Efficient Algorithm for Computing the Total Order of a Permutation

Published in

MIT 6.s089 — Intro to Quantum Computing

6 min readFeb 5, 2023

It has already been demonstrated many times that quantum computation can solve many tasks more efficiently than classical computation. One of the most known cases is Shor’s algorithm, which, assuming a perfect quantum computer, can be used to factorize a positive integer with a high probability of success within the time complexity of polynomial in input size [2].

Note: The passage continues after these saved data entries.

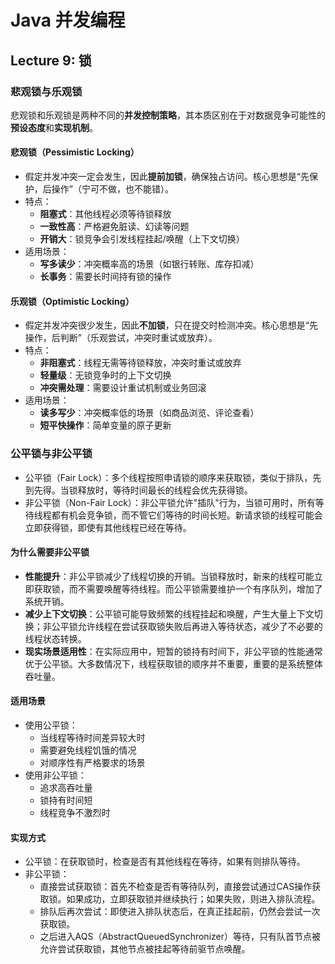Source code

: # Java 并发编程

## Lecture 9: 锁

### 悲观锁与乐观锁

悲观锁和乐观锁是两种不同的**并发控制策略**，其本质区别在于对数据竞争可能性的**预设态度**和**实现机制**。

#### 悲观锁（Pessimistic Locking）

- 假定并发冲突一定会发生，因此**提前加锁**，确保独占访问。核心思想是“先保护，后操作”（宁可不做，也不能错）。
- 特点：
  - **阻塞式**：其他线程必须等待锁释放
  - **一致性高**：严格避免脏读、幻读等问题
  - **开销大**：锁竞争会引发线程挂起/唤醒（上下文切换）
- 适用场景：
  - **写多读少**：冲突概率高的场景（如银行转账、库存扣减）
  - **长事务**：需要长时间持有锁的操作

#### 乐观锁（Optimistic Locking）

- 假定并发冲突很少发生，因此**不加锁**，只在提交时检测冲突。核心思想是“先操作，后判断”（乐观尝试，冲突时重试或放弃）。
- 特点：
  - **非阻塞式**：线程无需等待锁释放，冲突时重试或放弃
  - **轻量级**：无锁竞争时的上下文切换
  - **冲突需处理**：需要设计重试机制或业务回滚
- 适用场景：
  - **读多写少**：冲突概率低的场景（如商品浏览、评论查看）
  - **短平快操作**：简单变量的原子更新

### 公平锁与非公平锁

- 公平锁（Fair Lock）：多个线程按照申请锁的顺序来获取锁，类似于排队，先到先得。当锁释放时，等待时间最长的线程会优先获得锁。
- 非公平锁（Non-Fair Lock）：非公平锁允许"插队"行为，当锁可用时，所有等待线程都有机会竞争锁，而不管它们等待的时间长短。新请求锁的线程可能会立即获得锁，即使有其他线程已经在等待。

#### 为什么需要非公平锁

- **性能提升**：非公平锁减少了线程切换的开销。当锁释放时，新来的线程可能立即获取锁，而不需要唤醒等待线程。而公平锁需要维护一个有序队列，增加了系统开销。
- **减少上下文切换**：公平锁可能导致频繁的线程挂起和唤醒，产生大量上下文切换；非公平锁允许线程在尝试获取锁失败后再进入等待状态，减少了不必要的线程状态转换。
- **现实场景适用性**：在实际应用中，短暂的锁持有时间下，非公平锁的性能通常优于公平锁。大多数情况下，线程获取锁的顺序并不重要，重要的是系统整体吞吐量。

#### 适用场景

- 使用公平锁：
  - 当线程等待时间差异较大时
  - 需要避免线程饥饿的情况
  - 对顺序性有严格要求的场景
- 使用非公平锁：
  - 追求高吞吐量
  - 锁持有时间短
  - 线程竞争不激烈时

#### 实现方式

- 公平锁：在获取锁时，检查是否有其他线程在等待，如果有则排队等待。
- 非公平锁：
  - 直接尝试获取锁：首先不检查是否有等待队列，直接尝试通过CAS操作获取锁。如果成功，立即获取锁并继续执行；如果失败，则进入排队流程。
  - 排队后再次尝试：即使进入排队状态后，在真正挂起前，仍然会尝试一次获取锁。
  - 之后进入AQS（AbstractQueuedSynchronizer）等待，只有队首节点被允许尝试获取锁，其他节点被挂起等待前驱节点唤醒。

At the core of Shor’s algorithm is a subroutine for finding the order of a member x of a set S in a permutation f on S; that is, the least positive integer k such that fᵏ(x) = x. In the original paper, this is used to find the order of b in modulo N, where N is the input and b is a random integer relatively prime to N. This can be done by viewing f(x) ≡ bx (mod N) as a permutation of {m | 0 ≤ m < N, (m,N) = 1}.

In this article, we will consider a question closely related to the order-finding problem, which can be formulated as follow:

The Problem Statement

Given a permutation f of [N], the set of nonnegative integers from 0 to N-1, find the least positive integer k such that fᵏ(x) = x for all x in [N]. (We will call such number k the ‘total order’ of f.)

Original Algorithm

First, let’s talk about the rough idea behind the original subroutine.

The circuit consists of two registers: one for iteration numbers (which will be explained later) and one for holding the value of fʲ(x) for some j. At the start, the first register is initialized to the tensor product of p ≈ 2log N + 1 plus states:

The second register is initialized to an n = log N qubits state representing ∣x⟩.

Now, as f is bijective, the operator U_f which sends the state ∣x⟩ to the state ∣f(x)⟩ for all x ∈ [N] can be shown to be unitary, and therefore is a valid gate for a quantum circuit.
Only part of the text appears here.